David Montejano is Professor of the Graduate School of the University of California, Berkeley. Previously he was Professor of Ethnic Studies and History and Chair of the Center for Latino Policy Research. He joined the Berkeley faculty in 2002. Before coming to Berkeley, he was an Associate Professor of History and Sociology and Director of the Center for Mexican American Studies at the University of Texas at Austin.
Professor Montejano’s major areas of interest include Comparative and Historical Sociology, Political Sociology, Social Change, Race and Ethnic Relations, and Community Studies. A native of San Antonio, Texas, he received a B.A. from the University of Texas at Austin and two Masters and a Ph.D. in Sociology from Yale University.
Professor Montejano is the author of the prizewinning historical overview, Anglos and Mexicans in the Making of Texas, 1836- 1986, published by the University of Texas Press in 1987. Among the recognition received were the Frederick Jackson Turner prize, awarded by the Organization of American Historians, for the best first book in American History, and the T. R. Fehrenbach prize, awarded by the Texas Historical Commission, for best book in Texas history. Anglos and Mexicans is now in its 14th Printing, and has been translated and published in Mexico (Mexico City: Editorial Alianza, 1991).
The sequel, titled Quixote’s Soldiers: A Local History of the Chicano Movement, 1966-1981, was published by the University of Texas Press in 2010. This book also received critical acclaim and awards, including the 2012 Book Award from the National Association for Chicana and Chicano Studies and, for the second time, the T. R. Fehrenbach prize in Texas History. Professor Montejano also authored a companion book to Quixote’s Soldiers, titled Sancho’s Journal: Exploring the Political Edge With the Brown Berets (University of Texas Press, 2012). With the publication of Sancho’s Journal, Montejano completed his Texas trilogy, bringing closure to a line of inquiry that was thirty-five years in the making.
Other writings include his edited volume, Chicano Politics and Society in the Late Twentieth Century (University of Texas Press, 1999) and essays in several books dealing with the Mexican American experience. He continues to write on both historical and contemporaneous topics, ranging from the American Civil War to the present political climate.

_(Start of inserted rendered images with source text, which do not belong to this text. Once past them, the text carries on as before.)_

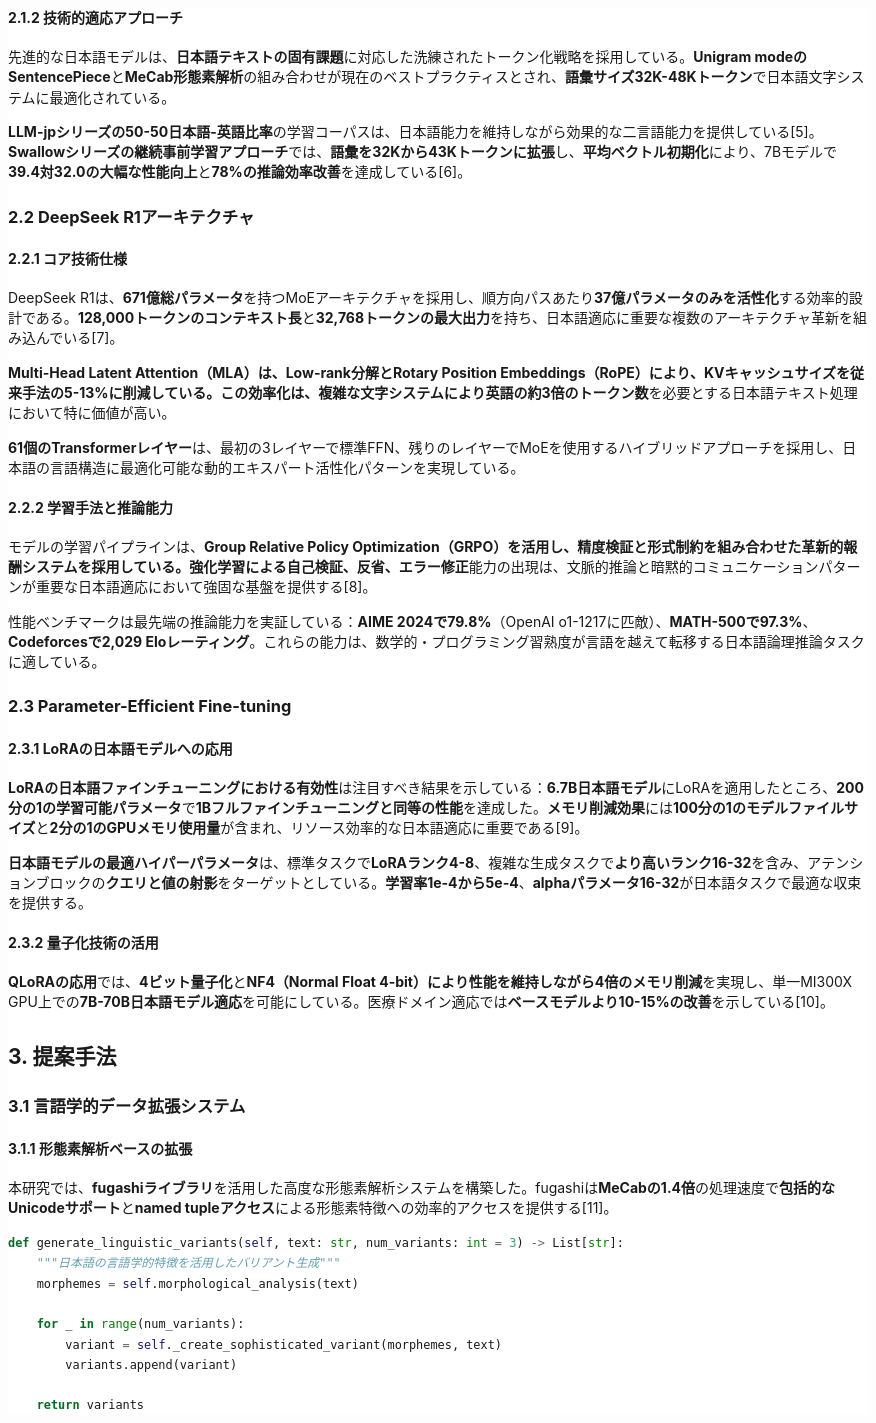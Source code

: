 #### 2.1.2 技術的適応アプローチ

先進的な日本語モデルは、**日本語テキストの固有課題**に対応した洗練されたトークン化戦略を採用している。**Unigram modeのSentencePiece**と**MeCab形態素解析**の組み合わせが現在のベストプラクティスとされ、**語彙サイズ32K-48Kトークン**で日本語文字システムに最適化されている。

**LLM-jpシリーズの50-50日本語-英語比率**の学習コーパスは、日本語能力を維持しながら効果的な二言語能力を提供している[5]。**Swallowシリーズの継続事前学習アプローチ**では、**語彙を32Kから43Kトークンに拡張**し、**平均ベクトル初期化**により、7Bモデルで**39.4対32.0の大幅な性能向上**と**78%の推論効率改善**を達成している[6]。

### 2.2 DeepSeek R1アーキテクチャ

#### 2.2.1 コア技術仕様

DeepSeek R1は、**671億総パラメータ**を持つMoEアーキテクチャを採用し、順方向パスあたり**37億パラメータのみを活性化**する効率的設計である。**128,000トークンのコンテキスト長**と**32,768トークンの最大出力**を持ち、日本語適応に重要な複数のアーキテクチャ革新を組み込んでいる[7]。

**Multi-Head Latent Attention（MLA）**は、**Low-rank分解とRotary Position Embeddings（RoPE）**により、KVキャッシュサイズを**従来手法の5-13%に削減**している。この効率化は、複雑な文字システムにより**英語の約3倍のトークン数**を必要とする日本語テキスト処理において特に価値が高い。

**61個のTransformerレイヤー**は、最初の3レイヤーで標準FFN、残りのレイヤーでMoEを使用するハイブリッドアプローチを採用し、日本語の言語構造に最適化可能な動的エキスパート活性化パターンを実現している。

#### 2.2.2 学習手法と推論能力

モデルの学習パイプラインは、**Group Relative Policy Optimization（GRPO）**を活用し、精度検証と形式制約を組み合わせた革新的報酬システムを採用している。強化学習による**自己検証、反省、エラー修正**能力の出現は、文脈的推論と暗黙的コミュニケーションパターンが重要な日本語適応において強固な基盤を提供する[8]。

性能ベンチマークは最先端の推論能力を実証している：**AIME 2024で79.8%**（OpenAI o1-1217に匹敵）、**MATH-500で97.3%**、**Codeforcesで2,029 Eloレーティング**。これらの能力は、数学的・プログラミング習熟度が言語を越えて転移する日本語論理推論タスクに適している。

### 2.3 Parameter-Efficient Fine-tuning

#### 2.3.1 LoRAの日本語モデルへの応用

**LoRAの日本語ファインチューニングにおける有効性**は注目すべき結果を示している：**6.7B日本語モデル**にLoRAを適用したところ、**200分の1の学習可能パラメータ**で**1Bフルファインチューニングと同等の性能**を達成した。**メモリ削減効果**には**100分の1のモデルファイルサイズ**と**2分の1のGPUメモリ使用量**が含まれ、リソース効率的な日本語適応に重要である[9]。

**日本語モデルの最適ハイパーパラメータ**は、標準タスクで**LoRAランク4-8**、複雑な生成タスクで**より高いランク16-32**を含み、アテンションブロックの**クエリと値の射影**をターゲットとしている。**学習率1e-4から5e-4**、**alphaパラメータ16-32**が日本語タスクで最適な収束を提供する。

#### 2.3.2 量子化技術の活用

**QLoRAの応用**では、**4ビット量子化**と**NF4（Normal Float 4-bit）**により性能を維持しながら**4倍のメモリ削減**を実現し、単一MI300X GPU上での**7B-70B日本語モデル適応**を可能にしている。医療ドメイン適応では**ベースモデルより10-15%の改善**を示している[10]。

## 3. 提案手法

### 3.1 言語学的データ拡張システム

#### 3.1.1 形態素解析ベースの拡張

本研究では、**fugashiライブラリ**を活用した高度な形態素解析システムを構築した。fugashiは**MeCabの1.4倍**の処理速度で**包括的なUnicodeサポート**と**named tupleアクセス**による形態素特徴への効率的アクセスを提供する[11]。

```python
def generate_linguistic_variants(self, text: str, num_variants: int = 3) -> List[str]:
    """日本語の言語学的特徴を活用したバリアント生成"""
    morphemes = self.morphological_analysis(text)
    
    for _ in range(num_variants):
        variant = self._create_sophisticated_variant(morphemes, text)
        variants.append(variant)
    
    return variants
```
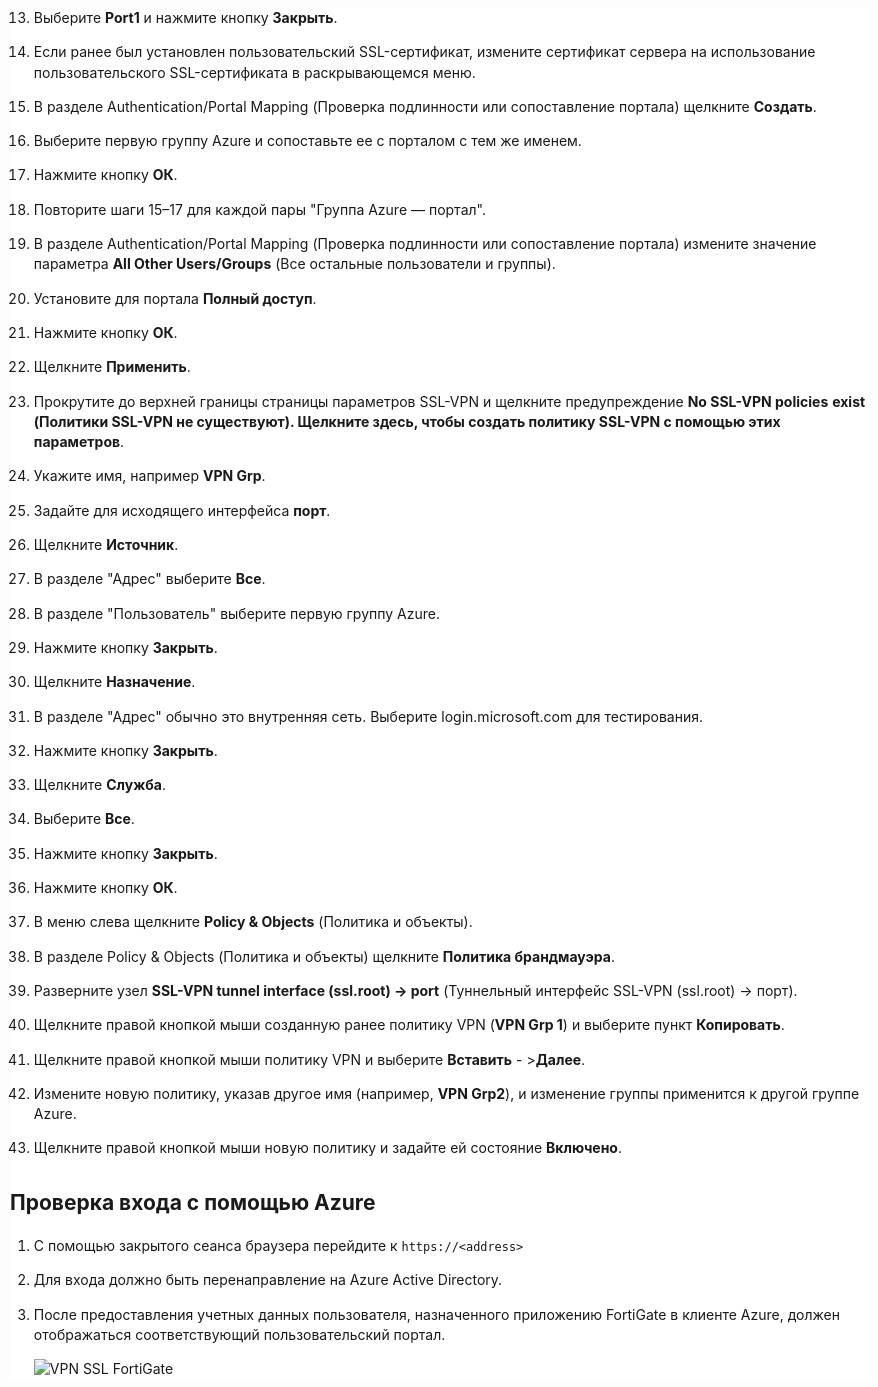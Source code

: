 13. Выберите **Port1** и нажмите кнопку **Закрыть**.


14. Если ранее был установлен пользовательский SSL-сертификат, измените сертификат сервера на использование пользовательского SSL-сертификата в раскрывающемся меню.
15. В разделе Authentication/Portal Mapping (Проверка подлинности или сопоставление портала) щелкните **Создать**.
16. Выберите первую группу Azure и сопоставьте ее с порталом с тем же именем.
17. Нажмите кнопку **ОК**.
18. Повторите шаги 15–17 для каждой пары "Группа Azure — портал".
19. В разделе Authentication/Portal Mapping (Проверка подлинности или сопоставление портала) измените значение параметра **All Other Users/Groups** (Все остальные пользователи и группы).
20. Установите для портала **Полный доступ**.
21. Нажмите кнопку **ОК**.
22. Щелкните **Применить**.
23. Прокрутите до верхней границы страницы параметров SSL-VPN и щелкните предупреждение **No SSL-VPN policies**
    **exist (Политики SSL-VPN не существуют). Щелкните здесь, чтобы создать политику SSL-VPN с помощью этих параметров**.
24. Укажите имя, например **VPN Grp**.
25. Задайте для исходящего интерфейса **порт**.
26. Щелкните **Источник**.
27. В разделе "Адрес" выберите **Все**.
28. В разделе "Пользователь" выберите первую группу Azure.
29. Нажмите кнопку **Закрыть**.
30. Щелкните **Назначение**.
31. В разделе "Адрес" обычно это внутренняя сеть. Выберите login.microsoft.com для тестирования.
32. Нажмите кнопку **Закрыть**.
33. Щелкните **Служба**.
34. Выберите **Все**.
35. Нажмите кнопку **Закрыть**.
36. Нажмите кнопку **ОК**.
37. В меню слева щелкните **Policy & Objects** (Политика и объекты).
38. В разделе Policy & Objects (Политика и объекты) щелкните **Политика брандмауэра**.
39. Разверните узел **SSL-VPN tunnel interface (ssl.root) -> port** (Туннельный интерфейс SSL-VPN (ssl.root) -> порт).
40. Щелкните правой кнопкой мыши созданную ранее политику VPN (**VPN Grp 1**) и выберите пункт **Копировать**.
41. Щелкните правой кнопкой мыши политику VPN и выберите **Вставить** - >**Далее**.
42. Измените новую политику, указав другое имя (например, **VPN Grp2**), и изменение группы применится к другой группе Azure.
43. Щелкните правой кнопкой мыши новую политику и задайте ей состояние **Включено**.


## <a name="test-sign-in-using-azure"></a>Проверка входа с помощью Azure

1. С помощью закрытого сеанса браузера перейдите к `https://<address>` 
2. Для входа должно быть перенаправление на Azure Active Directory.
3. После предоставления учетных данных пользователя, назначенного приложению FortiGate в клиенте Azure, должен отображаться соответствующий пользовательский портал.

    ![VPN SSL FortiGate](test-sign-in.png)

During his time in Texas, Dr. Montejano served on the Texas Commission on the Arts (1992-1998) as a Governor Ann Richards appointee. He was inducted into the Texas Institute of Letters in 1995. As Director of the Center for Mexican American Studies at the University of Texas, Dr. Montejano spearheaded several initiatives in higher education, including the design of the Texas Top Ten Percent admissions plan, which became state law in 1997. At the University of California, Berkeley, Dr. Montejano was instrumental in developing the Center for Latino Policy Research from a third-floor operation into the new Latinx Research Center with a three-story house. Recently, Dr. Montejano was a consultant for the PBS series on “Latino Americans.”